By popular demand, a summary of today's City in History: we talked briefly again about the "second wave" of immigration, which brought millions of east/east central europeans and southeast Europeans to the lower east side of New York. There were some questions about assimilation, i.e. whether today's New York City immigrants have the same burning desire to become Americanized, learn English, etc., as their predecessors. The answer to that is yes, and no...there is a six-year waiting list for free English classes, so the desire to learn is there, even if the money and resources are not. On the other hand, people are more able to keep up with things in the old country via the Internet, and often can work in their ethnic enclave rather than get out, e.g. Russians who work in Russian establishments in Brighton Beach, Brooklyn. All the local institutions and businesses speak Russian there, and there is Russian-language media there, thus not so much need to leave there and socialize with non-Russians. So, yes, there is a desire to assimilate, yet also circumstances that permit people to remain in their own world within greater New York.

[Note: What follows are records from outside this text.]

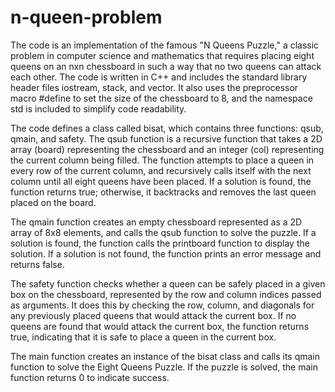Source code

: # n-queen-problem
The code is an implementation of the famous "N Queens Puzzle," a classic problem in computer science and mathematics that requires placing eight queens on an nxn chessboard in such a way that no two queens can attack each other. The code is written in C++ and includes the standard library header files iostream, stack, and vector. It also uses the preprocessor macro #define to set the size of the chessboard to 8, and the namespace std is included to simplify code readability.

The code defines a class called bisat, which contains three functions: qsub, qmain, and safety. The qsub function is a recursive function that takes a 2D array (board) representing the chessboard and an integer (col) representing the current column being filled. The function attempts to place a queen in every row of the current column, and recursively calls itself with the next column until all eight queens have been placed. If a solution is found, the function returns true; otherwise, it backtracks and removes the last queen placed on the board.

The qmain function creates an empty chessboard represented as a 2D array of 8x8 elements, and calls the qsub function to solve the puzzle. If a solution is found, the function calls the printboard function to display the solution. If a solution is not found, the function prints an error message and returns false.

The safety function checks whether a queen can be safely placed in a given box on the chessboard, represented by the row and column indices passed as arguments. It does this by checking the row, column, and diagonals for any previously placed queens that would attack the current box. If no queens are found that would attack the current box, the function returns true, indicating that it is safe to place a queen in the current box.

The main function creates an instance of the bisat class and calls its qmain function to solve the Eight Queens Puzzle. If the puzzle is solved, the main function returns 0 to indicate success.

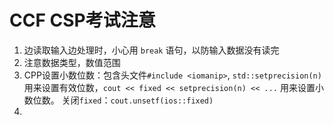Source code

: # CCF CSP考试注意
1. 边读取输入边处理时，小心用 `break` 语句，以防输入数据没有读完
2. 注意数据类型，数值范围
3. CPP设置小数位数：包含头文件`#include <iomanip>`, `std::setprecision(n)`用来设置有效位数，`cout << fixed << setprecision(n) << ...` 用来设置小数位数。
    关闭`fixed`：`cout.unsetf(ios::fixed)`
4. 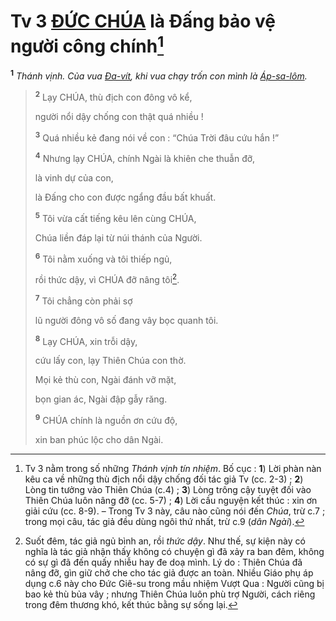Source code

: # Tv 3 [ĐỨC CHÚA]() là Đấng bảo vệ người công chính[^1-2fc1dd9c-ca7f-46db-b7bf-a75793936cd5]

<sup><b>1</b></sup> _Thánh vịnh. Của vua [Đa-vít](), khi vua chạy trốn con mình là [Áp-sa-lôm]()._

> <sup><b>2</b></sup> Lạy CHÚA, thù địch con đông vô kể,
>
> người nổi dậy chống con thật quá nhiều !
>
> <sup><b>3</b></sup> Quá nhiều kẻ đang nói về con : “Chúa Trời đâu cứu hắn !”
>
> <sup><b>4</b></sup> Nhưng lạy CHÚA, chính Ngài là khiên che thuẫn đỡ,
>
> là vinh dự của con,
>
> là Đấng cho con được ngẩng đầu bất khuất.
>
> <sup><b>5</b></sup> Tôi vừa cất tiếng kêu lên cùng CHÚA,
>
> Chúa liền đáp lại từ núi thánh của Người.
>
> <sup><b>6</b></sup> Tôi nằm xuống và tôi thiếp ngủ,
>
> rồi thức dậy, vì CHÚA đỡ nâng tôi[^2-2fc1dd9c-ca7f-46db-b7bf-a75793936cd5].
>
> <sup><b>7</b></sup> Tôi chẳng còn phải sợ
>
> lũ người đông vô số đang vây bọc quanh tôi.
>
> <sup><b>8</b></sup> Lạy CHÚA, xin trỗi dậy,
>
> cứu lấy con, lạy Thiên Chúa con thờ.
>
> Mọi kẻ thù con, Ngài đánh vỡ mặt,
>
> bọn gian ác, Ngài đập gẫy răng.
>
> <sup><b>9</b></sup> CHÚA chính là nguồn ơn cứu độ,
>
> xin ban phúc lộc cho dân Ngài.

[^1-2fc1dd9c-ca7f-46db-b7bf-a75793936cd5]: Tv 3 nằm trong số những _Thánh vịnh tín nhiệm_. Bố cục : **1**) Lời phàn nàn kêu ca về những thù địch nổi dậy chống đối tác giả Tv (cc. 2-3) ; **2**) Lòng tin tưởng vào Thiên Chúa (c.4) ; **3**) Lòng trông cậy tuyệt đối vào Thiên Chúa luôn nâng đỡ (cc. 5-7) ; **4**) Lời cầu nguyện kết thúc : xin ơn giải cứu (cc. 8-9). – Trong Tv 3 này, câu nào cũng nói đến _Chúa_, trừ c.7 ; trong mọi câu, tác giả đều dùng ngôi thứ nhất, trừ c.9 (_dân Ngài_).

[^2-2fc1dd9c-ca7f-46db-b7bf-a75793936cd5]: Suốt đêm, tác giả ngủ bình an, rồi _thức dậy_. Như thế, sự kiện này có nghĩa là tác giả nhận thấy không có chuyện gì đã xảy ra ban đêm, không có sự gì đã đến quấy nhiễu hay đe doạ mình. Lý do : Thiên Chúa đã nâng đỡ, gìn giữ chở che cho tác giả được an toàn. Nhiều Giáo phụ áp dụng c.6 này cho Đức Giê-su trong mầu nhiệm Vượt Qua : Người cũng bị bao kẻ thù bủa vây ; nhưng Thiên Chúa luôn phù trợ Người, cách riêng trong đêm thương khó, kết thúc bằng sự sống lại.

One of the consequences of the crowding of all these people into lower Manhattan was the (further)congestion of streets--then, as now, it's very hard to make your way above ground there. Thus was born the necessity of the underground, or subway. The city fathers decided that New York would have a subway in the early l890s, and employed mostly Italian unskilled labor to dig the tunnels. In October l904, what is now known as the Lexington Avenue Line debuted to great fanfare, and the subway was launched. Unlike most subways in Europe, you pay the same amount wherever you are going in the five boroughs, so there was now incentive to move out of crowded Manhattan into Brooklyn, Queens or the Bronx. You would not be financially penalized on your commute to work from there...so that is a great example of necessity--an immigrant influx--being the engine of invention(the subway).
We also looked at the three major New York newspapers, the New York Times, and then the two tabloid rags, the Daily News and the Rupert Murdoch vehicle, the Fox News of print, the New York Post. These are reliable guides to what is going on in the city today; which you prefer is a function of your tastes in media. If you'd rather see the New York Mayor referred to as "Mr. Bloomberg," you'll probably like the Times. If you like him as "Bloomie," the tabloids are your cup of tea.